--- Dataset excerpts Enclosed Below ---
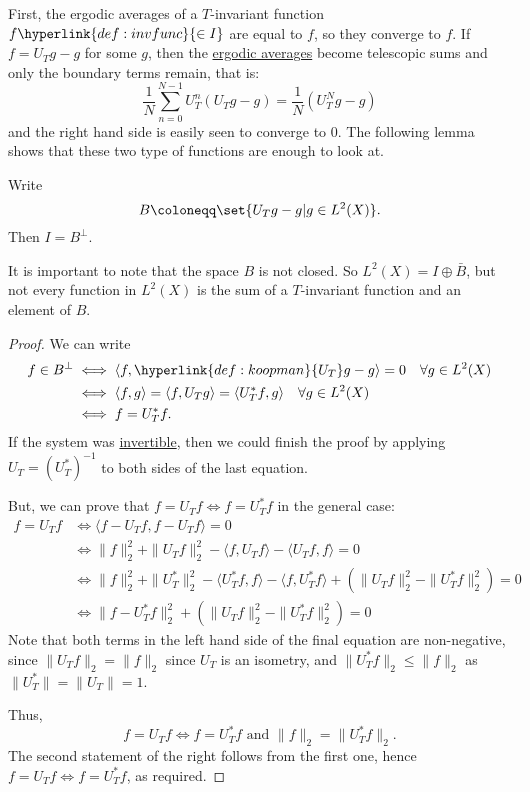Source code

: \documentclass{article}
\begin{document}
First, the ergodic averages of a $T$-invariant function $f \hyperlink{def:invfunc}{\in I}$ are equal to $f$, so they converge to $f$.
If $f = U_T g - g$ for some $g$, then the \hyperlink{def:ergavg}{ergodic averages} become telescopic sums and only the boundary terms remain, that is:
\begin{equation*}
  \frac{1}{N} \sum_{n=0}^{N-1} U_T^n(U_T g - g) = \frac{1}{N} (U_T^N g - g)
\end{equation*}
and the right hand side is easily seen to converge to $0$.
The following lemma shows that these two type of functions are enough to look at.
\begin{lemma}
  Write
  \begin{equation*}
    B \coloneqq \set{U_T g - g | g \in L^2(X)}.
  \end{equation*}
  Then $I = B^\perp$.
\end{lemma}
It is important to note that the space $B$ is not closed. So $L^2(X) = I \oplus \bar{B}$, but not every function in $L^2(X)$ is the sum of a $T$-invariant function and an element of $B$.
\begin{proof}
  We can write
  \begin{align*}
    f \in B^\perp &\iff \langle f, \hyperlink{def:koopman}{U_T} g - g \rangle = 0 \quad \forall g \in L^2(X) \\
                  &\iff \langle f, g \rangle = \langle f, U_T g \rangle = \langle U_T^* f, g \rangle \quad \forall g \in L^2(X) \\
                  &\iff f = U_T^* f.
  \end{align*}
  If the system was \hyperlink{def:inv}{invertible}, then we could finish the proof by applying $U_T = (U_T^*)^{-1}$ to both sides of the last equation.

  But, we can prove that $f = U_T f \iff f = U_T^* f$ in the general case:
  \begin{align*}
    f = U_T f &\iff \langle f - U_T f, f - U_T f \rangle = 0 \\
              &\iff\|f\|_2^2+\|U_T f\|^2_2-\langle f,U_Tf\rangle-\langle U_Tf,f\rangle=0 \\
              &\iff\|f\|_2^2+\|U_T^*\|_2^2-\langle U_T^*f,f\rangle-\langle f,U_T^*f\rangle + (\|U_Tf\|^2_2-\|U_T^*f\|_2^2) = 0 \\
              &\iff\|f-U_T^*f\|_2^2+(\|U_Tf\|_2^2-\|U_T^*f\|_2^2)=0
  \end{align*}
  Note that both terms in the left hand side of the final equation are non-negative, since $\|U_Tf\|_2=\|f\|_2$ since $U_T$ is an isometry, and $\|U_T^*f\|_2\leq\|f\|_2$ as $\|U_T^*\|=\|U_T\|=1$.

  Thus,
  \begin{equation*}
    f = U_T f \iff f = U_T^* f\text{ and }\|f\|_2 = \|U_T^*f\|_2.
  \end{equation*}
  The second statement of the right follows from the first one, hence $f = U_T f \iff f = U_T^*f$, as required.
\end{proof}
\end{document}
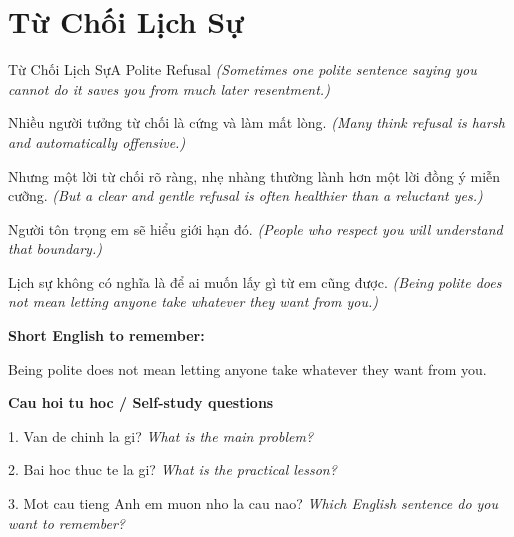 \section{Từ Chối Lịch Sự}
\begin{truyen}{Từ Chối Lịch Sự}{A Polite Refusal}
\textit{(Sometimes one polite sentence saying you cannot do it saves you from much later resentment.)}

Nhiều người tưởng từ chối là cứng và làm mất lòng.
\textit{(Many think refusal is harsh and automatically offensive.)}

Nhưng một lời từ chối rõ ràng, nhẹ nhàng thường lành hơn một lời đồng ý miễn cưỡng.
\textit{(But a clear and gentle refusal is often healthier than a reluctant yes.)}

Người tôn trọng em sẽ hiểu giới hạn đó.
\textit{(People who respect you will understand that boundary.)}

\end{truyen}

\begin{baihoc}
Lịch sự không có nghĩa là để ai muốn lấy gì từ em cũng được.
\textit{(Being polite does not mean letting anyone take whatever they want from you.)}
\end{baihoc}

\begin{ghinhoanh}
\textbf{Short English to remember:}

Being polite does not mean letting anyone take whatever they want from you.

\end{ghinhoanh}

\begin{tuhocnhanh}
\textbf{Cau hoi tu hoc / Self-study questions}

1. Van de chinh la gi? \textit{What is the main problem?}

2. Bai hoc thuc te la gi? \textit{What is the practical lesson?}

3. Mot cau tieng Anh em muon nho la cau nao? \textit{Which English sentence do you want to remember?}
\end{tuhocnhanh}
\ngancach

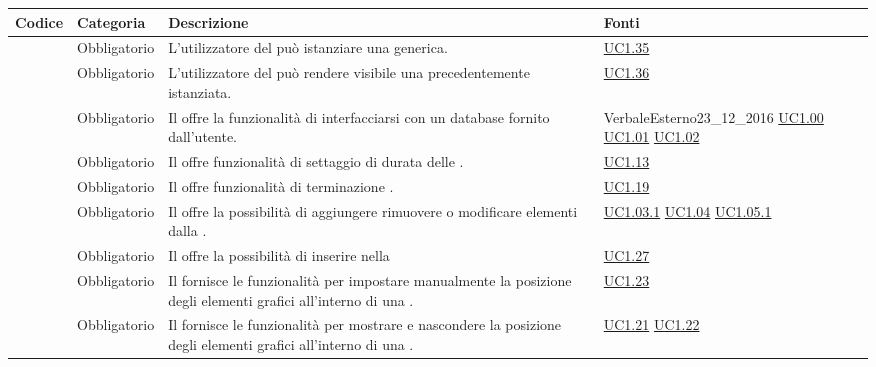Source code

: \begin{longtable}{|P{1.5cm}|P{2.5cm}|P{6.5cm}|P{2.5cm}|}
	\hline \textbf{Codice} & \textbf{Categoria} & \textbf{Descrizione} & \textbf{Fonti} \\
	\hline \RequisitoObF\label{L6} & Obbligatorio & L'utilizzatore del  può istanziare una  generica. & \hyperref[UC1.35]{UC1.35} \\
	\hline \RequisitoObF\label{L7} & Obbligatorio & L'utilizzatore del  può rendere visibile una  precedentemente istanziata. & \hyperref[UC1.36]{UC1.36} \\
	\hline \RequisitoObF\label{L8} & Obbligatorio & Il  offre la funzionalità di interfacciarsi con un database  fornito dall'utente. & VerbaleEsterno23\_12\_2016 \linebreak \hyperref[UC1.00]{UC1.00} \linebreak \hyperref[UC1.01]{UC1.01} \hyperref[UC1.02]{UC1.02} \\
	\hline \RequisitoObF\label{L9} & Obbligatorio & Il  offre funzionalità di settaggio di durata delle . & \hyperref[UC1.13]{UC1.13} \\
	\hline \RequisitoObF\label{L10} & Obbligatorio & Il  offre funzionalità di terminazione . & \hyperref[UC1.19]{UC1.19} \\
	\hline \RequisitoObF\label{L11} & Obbligatorio & Il  offre la possibilità di aggiungere rimuovere o modificare elementi dalla . & \hyperref[UC1.03.1]{UC1.03.1} \hyperref[UC1.04]{UC1.04} \hyperref[UC1.05.1]{UC1.05.1} \\
	\hline \RequisitoObF\label{L12} & Obbligatorio & Il  offre la possibilità di inserire  nella  & \hyperref[UC1.27]{UC1.27} \\
	\hline \RequisitoObF\label{L13} & Obbligatorio & Il  fornisce le funzionalità per impostare manualmente la posizione degli elementi grafici all'interno di una . & \hyperref[UC1.23]{UC1.23} \\
	\hline \RequisitoObF\label{L14} & Obbligatorio & Il  fornisce le funzionalità per mostrare e nascondere la posizione degli elementi grafici all'interno di una . & \hyperref[UC1.21]{UC1.21} \linebreak \hyperref[UC1.22]{UC1.22} \\

\end{longtable}
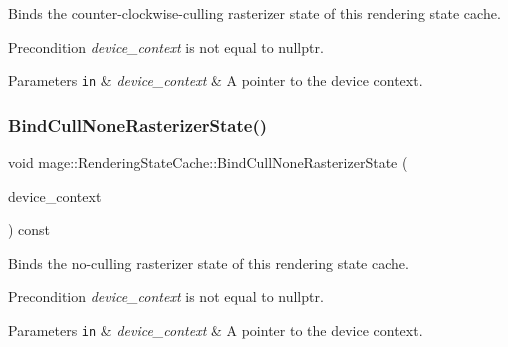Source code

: Binds the counter-\/clockwise-\/culling rasterizer state of this rendering state cache.

\begin{DoxyPrecond}{Precondition}
{\itshape device\+\_\+context} is not equal to {\ttfamily nullptr}. 
\end{DoxyPrecond}

\begin{DoxyParams}[1]{Parameters}
\mbox{\tt in}  & {\em device\+\_\+context} & A pointer to the device context. \\
\hline
\end{DoxyParams}
\hypertarget{structmage_1_1_rendering_state_cache_ac1ac583238fe5339bbba5792fd03b8aa}{}\label{structmage_1_1_rendering_state_cache_ac1ac583238fe5339bbba5792fd03b8aa} 
\subsubsection{\texorpdfstring{Bind\+Cull\+None\+Rasterizer\+State()}{BindCullNoneRasterizerState()}}
{\footnotesize\ttfamily void mage\+::\+Rendering\+State\+Cache\+::\+Bind\+Cull\+None\+Rasterizer\+State (\begin{DoxyParamCaption}\item[{I\+D3\+D11\+Device\+Context2 $\ast$}]{device\+\_\+context }\end{DoxyParamCaption}) const\hspace{0.3cm}{\ttfamily [noexcept]}}

Binds the no-\/culling rasterizer state of this rendering state cache.

\begin{DoxyPrecond}{Precondition}
{\itshape device\+\_\+context} is not equal to {\ttfamily nullptr}. 
\end{DoxyPrecond}

\begin{DoxyParams}[1]{Parameters}
\mbox{\tt in}  & {\em device\+\_\+context} & A pointer to the device context. \\
\hline
\end{DoxyParams}
\hypertarget{structmage_1_1_rendering_state_cache_ab48c76cd1e0854d9a781215f1838a0c9}{}\label{structmage_1_1_rendering_state_cache_ab48c76cd1e0854d9a781215f1838a0c9} 
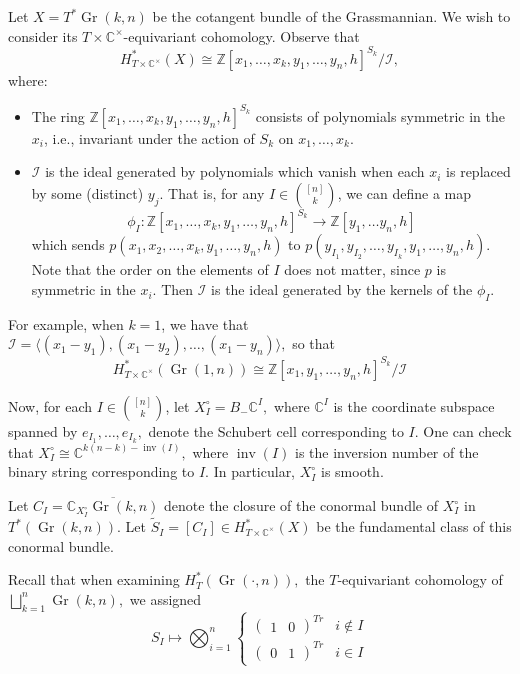 \documentclass[12pt]{amsart}
\numberwithin{equation}{section}
\theoremstyle{definition}
\numberwithin{figure}{section}
\newcommand{\C}{\mathbb{C}}
\newcommand{\Z}{\mathbb{Z}}
\newcommand{\on}[1]{\operatorname{#1}}
\newcommand{\cI}{\mathcal{I}}
\newcommand{\Gr}{\on{Gr}}
\newcommand{\Stil}{\tilde{S}}
\begin{document}
Let $X = T^*\Gr(k, n)$ be the cotangent bundle of the Grassmannian. We wish to consider its $T \times \C^\times$-equivariant cohomology. Observe that
\[H_{T \times \C^\times}^*(X) \cong \Z[x_1, \ldots, x_k, y_1, \ldots, y_n, h]^{S_k}/\cI,\]
where:

\begin{itemize}
	\item The ring $\Z[x_1, \ldots, x_k, y_1, \ldots, y_n, h]^{S_k}$ consists of polynomials symmetric in the $x_i$, i.e., invariant under the action of $S_k$ on $x_1, \ldots, x_k$. \item $\cI$ is the ideal generated by polynomials which vanish when each $x_i$ is replaced by some (distinct) $y_j$. 
	That is, for any $I \in \binom{[n]}{k}$, we can define a map 
	\[\phi_I: \Z[x_1, \ldots, x_k, y_1, \ldots, y_n, h]^{S_k} \rightarrow \Z[y_1, \ldots y_n, h]\] 
	which sends $p(x_1, x_2, \ldots, x_k, y_1, \ldots, y_n, h)$ to $p(y_{I_1}, y_{I_2}, \ldots, y_{I_k}, y_1, \ldots, y_n, h).$ Note that the order on the elements of $I$ does not matter, since $p$ is symmetric in the $x_i.$ Then $\cI$ is the ideal generated by the kernels of the $\phi_I.$
\end{itemize}
For example, when $k=1$, we have that $\cI = \langle (x_1 - y_1), (x_1-y_2), \ldots, (x_1-y_n) \rangle,$ so that
\[H_{T \times \C^\times}^*(\Gr(1,n)) \cong \Z[x_1, y_1, \ldots, y_n, h]^{S_k}/\cI\]

Now, for each $I \in \binom{[n]}{k}$, let $X_I^\circ = B_{-}\C^I,$ where $\C^I$ is the coordinate subspace spanned by $e_{I_1}, \ldots, e_{I_k},$ denote the Schubert cell corresponding to $I$. One can check that $X_I^\circ  \cong \C^{k(n-k)-\on{inv}(I)},$ where $\on{inv}(I)$ is the inversion number of the binary string corresponding to $I$. In particular, $X_I^\circ$ is smooth.

Let $C_I = \overline{\C_{X_I^\circ} \Gr(k, n)}$ denote the closure of the conormal bundle of $X_I^\circ$ in $T^*(\Gr(k,n)).$ Let $\Stil_I = [C_I] \in H_{T \times \C^\times}^*(X)$ be the fundamental class of this conormal bundle.

Recall that when examining $H_T^*(\Gr(\cdot, n)),$ the $T$-equivariant cohomology of $\bigsqcup_{k=1}^n \Gr(k,n),$ we assigned 
\[S_I \mapsto \bigotimes_{i=1}^n \begin{cases}
	\begin{pmatrix}
		1 & 0
	\end{pmatrix}^{Tr} & i \not \in I\\
	\begin{pmatrix}
		0 & 1
	\end{pmatrix}^{Tr} & i \in I
\end{cases}\]
\end{document}
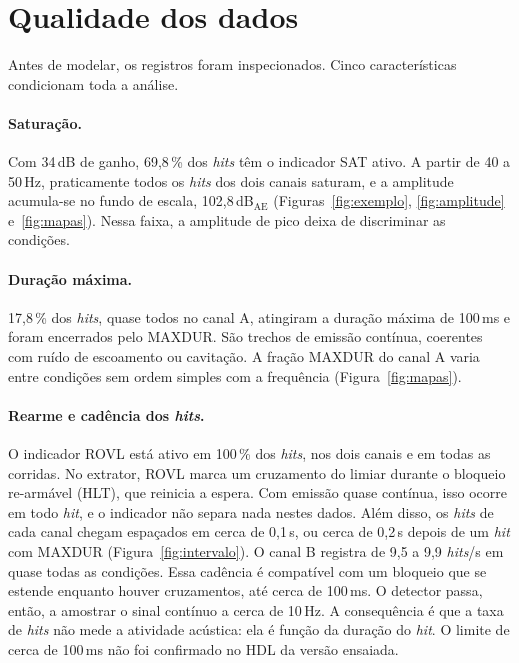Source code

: \documentclass[12pt]{article}
\begin{document}
\section{Qualidade dos dados}
\label{sec:qualidade}

Antes de modelar, os registros foram inspecionados. Cinco características condicionam toda a análise.

\paragraph{Saturação.} Com 34\,dB de ganho, 69,8\,\% dos \textit{hits} têm o indicador SAT ativo. A partir de 40 a 50\,Hz, praticamente todos os \textit{hits} dos dois canais saturam, e a amplitude acumula-se no fundo de escala, 102,8\,dB\(_{\mathrm{AE}}\) (Figuras~\ref{fig:exemplo}, \ref{fig:amplitude} e~\ref{fig:mapas}). Nessa faixa, a amplitude de pico deixa de discriminar as condições.

\paragraph{Duração máxima.} 17,8\,\% dos \textit{hits}, quase todos no canal A, atingiram a duração máxima de 100\,ms e foram encerrados pelo MAXDUR. São trechos de emissão contínua, coerentes com ruído de escoamento ou cavitação. A fração MAXDUR do canal A varia entre condições sem ordem simples com a frequência (Figura~\ref{fig:mapas}).

\paragraph{Rearme e cadência dos \textit{hits}.} O indicador ROVL está ativo em 100\,\% dos \textit{hits}, nos dois canais e em todas as corridas. No extrator, ROVL marca um cruzamento do limiar durante o bloqueio re-armável (HLT), que reinicia a espera. Com emissão quase contínua, isso ocorre em todo \textit{hit}, e o indicador não separa nada nestes dados. Além disso, os \textit{hits} de cada canal chegam espaçados em cerca de 0,1\,s, ou cerca de 0,2\,s depois de um \textit{hit} com MAXDUR (Figura~\ref{fig:intervalo}). O canal B registra de 9,5 a 9,9 \textit{hits}/s em quase todas as condições. Essa cadência é compatível com um bloqueio que se estende enquanto houver cruzamentos, até cerca de 100\,ms. O detector passa, então, a amostrar o sinal contínuo a cerca de 10\,Hz. A consequência é que a taxa de \textit{hits} não mede a atividade acústica: ela é função da duração do \textit{hit}. O limite de cerca de 100\,ms não foi confirmado no HDL da versão ensaiada.
\end{document}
--- End of Enclosed Dataset excerpts ---
Look above for the line with "But, we can" and the line with "f,U_Tf\rangle-\langle U_Tf,f\rangle=0 \\". Retype those two lines and every line between them exactly, adding nothing.

  But, we can prove that $f = U_T f \iff f = U_T^* f$ in the general case:
  \begin{align*}
    f = U_T f &\iff \langle f - U_T f, f - U_T f \rangle = 0 \\
              &\iff\|f\|_2^2+\|U_T f\|^2_2-\langle f,U_Tf\rangle-\langle U_Tf,f\rangle=0 \\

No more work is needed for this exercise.